(PROVIDED DATA)

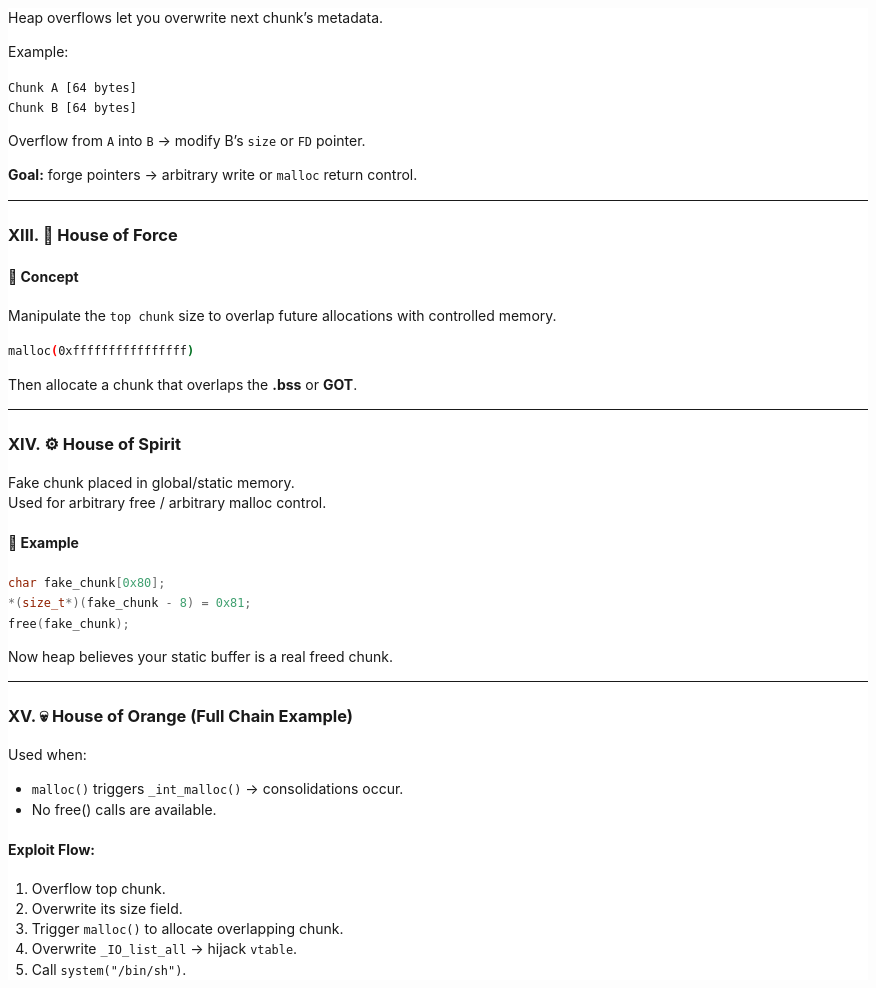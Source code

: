 Heap overflows let you overwrite next chunk’s metadata.

Example:

```
Chunk A [64 bytes]
Chunk B [64 bytes]
```

Overflow from `A` into `B` → modify B’s `size` or `FD` pointer.

**Goal:** forge pointers → arbitrary write or `malloc` return control.

***

### XIII. 🧩 House of Force

#### 🧠 Concept

Manipulate the `top chunk` size to overlap future allocations with controlled memory.

```bash
malloc(0xffffffffffffffff)
```

Then allocate a chunk that overlaps the **.bss** or **GOT**.

***

### XIV. ⚙️ House of Spirit

Fake chunk placed in global/static memory.\
Used for arbitrary free / arbitrary malloc control.

#### 🧠 Example

```c
char fake_chunk[0x80];
*(size_t*)(fake_chunk - 8) = 0x81;
free(fake_chunk);
```

Now heap believes your static buffer is a real freed chunk.

***

### XV. 💀 House of Orange (Full Chain Example)

Used when:

* `malloc()` triggers `_int_malloc()` → consolidations occur.
* No free() calls are available.

#### Exploit Flow:

1. Overflow top chunk.
2. Overwrite its size field.
3. Trigger `malloc()` to allocate overlapping chunk.
4. Overwrite `_IO_list_all` → hijack `vtable`.
5. Call `system("/bin/sh")`.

(End PROVIDED DATA)

Look above for every line with the word "malloc" and copy it.

**Goal:** forge pointers → arbitrary write or `malloc` return control.
malloc(0xffffffffffffffff)
Used for arbitrary free / arbitrary malloc control.
* `malloc()` triggers `_int_malloc()` → consolidations occur.
3. Trigger `malloc()` to allocate overlapping chunk.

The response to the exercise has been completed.